Seguramente, Joaquín, el jugador y autor, tuvo malas experiencias con la ruleta o el punto y banca, los únicos juegos del Casino de entonces, con solo cinco años de existencia en que no se conocían las tragamonedas. Además, el cosmopolita Edwards Bello, comparaba la sala viñamarina con aquellas que conoció, con buena o mala fortuna, en Europa.

Joaquín en boca de Teresa habla de las "viejas". Entra ahí a una de las figuras clásicas que por años menudeaban en las salas de juego del Casino viñamarino, especialmente en las mesas de ruleta. Eran en verdad distinguidas señoras de edad mediana, jugadoras por afición o por necesidad.

Las joyas y la sopita

Las aficionadas, generalmente de la socialité capitalina, se entusiasmaban y perdían. El dinero que les habían entregado sus esposos para que "pasaran el rato", no alcanzaba. Ahí estaba el recurso secreto de empeñar o vender alguna joya valiosa. Frente al Casino mismo operaban algunos prestamistas informales y cerca, en calle Arlegui, funcionaban abiertamente casas de préstamo. Recuerdo "El Caballo Blanco", de un respetable señor español. La joya se podía rescatar devolviendo el dinero con el interés del caso. Pero la suerte era esquiva y no había dinero para el rescate y el prendedor ese, con sus brillantitos, o el anillo aquel, oro purito y una piedrecita costosa, se perdían. ¿Explicación para el marido?
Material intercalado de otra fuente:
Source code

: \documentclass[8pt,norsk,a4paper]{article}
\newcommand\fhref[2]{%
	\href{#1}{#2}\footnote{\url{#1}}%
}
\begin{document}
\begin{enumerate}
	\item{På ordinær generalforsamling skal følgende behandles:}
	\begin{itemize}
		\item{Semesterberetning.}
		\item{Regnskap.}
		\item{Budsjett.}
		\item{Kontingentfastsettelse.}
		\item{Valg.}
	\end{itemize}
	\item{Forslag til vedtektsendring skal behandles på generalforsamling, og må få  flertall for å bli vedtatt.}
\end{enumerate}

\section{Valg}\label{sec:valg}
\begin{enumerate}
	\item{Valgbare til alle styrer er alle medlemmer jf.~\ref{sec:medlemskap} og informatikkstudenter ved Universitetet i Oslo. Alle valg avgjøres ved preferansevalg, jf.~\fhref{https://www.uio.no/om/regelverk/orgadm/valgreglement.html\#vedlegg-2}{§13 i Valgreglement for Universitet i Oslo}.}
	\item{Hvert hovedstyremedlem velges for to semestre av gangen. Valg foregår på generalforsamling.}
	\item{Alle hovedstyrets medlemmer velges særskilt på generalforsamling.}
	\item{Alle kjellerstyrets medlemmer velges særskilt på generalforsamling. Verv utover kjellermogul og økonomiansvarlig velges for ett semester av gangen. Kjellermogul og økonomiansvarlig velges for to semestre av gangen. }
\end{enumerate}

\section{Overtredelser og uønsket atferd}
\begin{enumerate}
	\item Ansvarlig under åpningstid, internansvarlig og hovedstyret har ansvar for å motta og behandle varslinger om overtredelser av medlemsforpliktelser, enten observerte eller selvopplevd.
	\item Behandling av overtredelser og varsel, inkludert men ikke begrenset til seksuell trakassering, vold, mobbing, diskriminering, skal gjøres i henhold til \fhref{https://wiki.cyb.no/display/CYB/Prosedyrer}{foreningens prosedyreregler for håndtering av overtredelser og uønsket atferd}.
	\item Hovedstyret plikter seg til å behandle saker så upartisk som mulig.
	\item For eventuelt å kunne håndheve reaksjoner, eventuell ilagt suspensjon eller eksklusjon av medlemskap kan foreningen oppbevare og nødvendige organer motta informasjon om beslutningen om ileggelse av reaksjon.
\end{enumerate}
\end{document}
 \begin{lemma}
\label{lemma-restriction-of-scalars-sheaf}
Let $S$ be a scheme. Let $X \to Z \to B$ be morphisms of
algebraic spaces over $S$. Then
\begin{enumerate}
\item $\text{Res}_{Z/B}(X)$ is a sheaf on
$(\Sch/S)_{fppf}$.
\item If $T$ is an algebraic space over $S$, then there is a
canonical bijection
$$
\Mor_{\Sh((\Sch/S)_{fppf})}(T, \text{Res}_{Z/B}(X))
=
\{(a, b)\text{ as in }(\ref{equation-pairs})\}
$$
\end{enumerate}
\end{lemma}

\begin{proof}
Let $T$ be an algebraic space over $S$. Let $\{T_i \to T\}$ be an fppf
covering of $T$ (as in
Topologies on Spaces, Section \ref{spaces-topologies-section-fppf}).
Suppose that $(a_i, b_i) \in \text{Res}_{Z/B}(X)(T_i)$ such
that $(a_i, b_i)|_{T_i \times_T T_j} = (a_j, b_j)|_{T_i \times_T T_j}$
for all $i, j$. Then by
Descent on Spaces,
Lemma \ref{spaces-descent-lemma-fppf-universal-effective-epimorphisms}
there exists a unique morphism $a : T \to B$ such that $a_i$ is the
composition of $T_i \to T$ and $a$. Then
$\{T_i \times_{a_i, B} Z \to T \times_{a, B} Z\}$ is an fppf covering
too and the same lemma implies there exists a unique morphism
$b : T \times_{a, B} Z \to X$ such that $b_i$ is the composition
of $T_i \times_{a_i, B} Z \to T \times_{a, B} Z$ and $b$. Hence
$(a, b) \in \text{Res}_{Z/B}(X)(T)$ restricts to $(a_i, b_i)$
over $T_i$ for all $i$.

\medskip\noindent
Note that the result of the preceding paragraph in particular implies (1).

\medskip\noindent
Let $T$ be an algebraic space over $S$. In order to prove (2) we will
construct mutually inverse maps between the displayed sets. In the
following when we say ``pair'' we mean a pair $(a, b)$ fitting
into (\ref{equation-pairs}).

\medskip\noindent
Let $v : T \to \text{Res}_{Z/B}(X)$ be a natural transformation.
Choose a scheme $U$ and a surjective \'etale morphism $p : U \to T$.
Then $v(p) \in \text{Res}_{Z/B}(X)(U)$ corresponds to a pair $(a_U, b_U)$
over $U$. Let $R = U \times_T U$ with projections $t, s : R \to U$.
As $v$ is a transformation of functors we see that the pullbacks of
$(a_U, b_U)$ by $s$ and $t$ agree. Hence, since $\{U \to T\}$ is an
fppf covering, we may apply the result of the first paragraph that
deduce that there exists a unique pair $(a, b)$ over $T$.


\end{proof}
Un aviso en el diario ofreciendo una recompensa por tal o cual joya extraviada en el trayecto entre Tres Norte y la Avenida Libertad. ¡Qué descuido! Era un recuerdo…Claro, un aviso sin destino, pero una prueba material, escrita, del interés por recuperar esa linda joyita devorada por la ruleta víctima de una de esas martingalas seguras, que de seguras solo tenían la ilusión.

Y las otras "viejas" de Teresa, también respetables, eran unas señoras de buena familia, venidas de menos, que habían convertido su añosa casa, otrora quizás una mansión, en residencial, una pensión solo para gente muy respetable. Conocíamos en casa en una señora de muy buen apellido, ancestros británicos o franceses, que arrendaba algunas piezas a respetables señoritas también de buena familia, tal vez oficinistas porteñas.

El presupuesto de estas damas no alcanzaba y trataban de cuadrarlo jugando unos pesitos en la ruleta. Rutinariamente iban todas las tardes. Sin ambición apostaban a las "docenas", a los "colores" o "pares o nones". Nunca plenos. Ganaban unos pesitos, suficientes para cerrar el mes y se retiraban satisfechas. Cuando la cosa de ponía negra y perdían su esmirriado capital se notaba en la cocina de la pensión en que la sopa era sanita, pura verdura bien lavada y la carne solo una evocación de tiempos mejores.

En fin, historias de números equivocados como aquel 7 que debió ser 8 de Edwards Bello o ese 0 traidor que se llevó el capital de esa distinguida señora que hacía frente a quizás qué adversidad de la vida.